| EXERCISE BRIEF |
Copy every line of the entries that includes the word "subsection".

(Stored data entries)

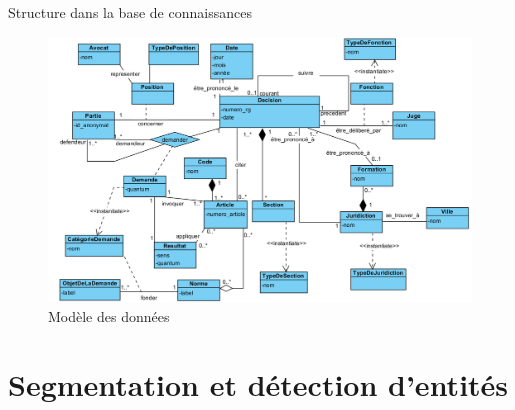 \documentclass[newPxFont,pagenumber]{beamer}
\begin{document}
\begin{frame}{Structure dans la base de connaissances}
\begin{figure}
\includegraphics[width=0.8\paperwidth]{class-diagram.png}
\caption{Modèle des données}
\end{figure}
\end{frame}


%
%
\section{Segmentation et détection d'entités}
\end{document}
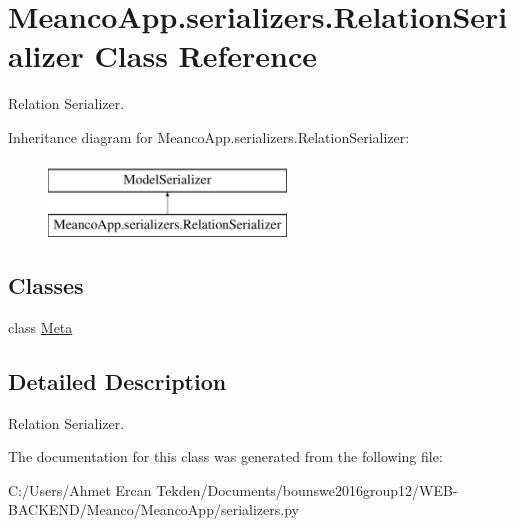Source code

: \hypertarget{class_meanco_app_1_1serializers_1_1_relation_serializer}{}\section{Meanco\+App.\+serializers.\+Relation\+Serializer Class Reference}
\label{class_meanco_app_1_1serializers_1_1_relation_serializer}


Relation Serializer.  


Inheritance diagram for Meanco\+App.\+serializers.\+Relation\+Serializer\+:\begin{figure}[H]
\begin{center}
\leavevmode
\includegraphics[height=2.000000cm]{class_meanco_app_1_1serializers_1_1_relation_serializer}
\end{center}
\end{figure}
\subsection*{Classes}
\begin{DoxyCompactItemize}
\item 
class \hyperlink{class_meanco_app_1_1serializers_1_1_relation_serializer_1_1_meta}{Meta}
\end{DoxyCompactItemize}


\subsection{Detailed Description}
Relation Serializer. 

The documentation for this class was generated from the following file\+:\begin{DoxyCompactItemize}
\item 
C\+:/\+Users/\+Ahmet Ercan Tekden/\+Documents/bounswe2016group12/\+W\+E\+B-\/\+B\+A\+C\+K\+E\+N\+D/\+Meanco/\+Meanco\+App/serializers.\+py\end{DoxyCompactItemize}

| COMPLETED TASK |
\subsection*{Classes}
\subsection{Detailed Description}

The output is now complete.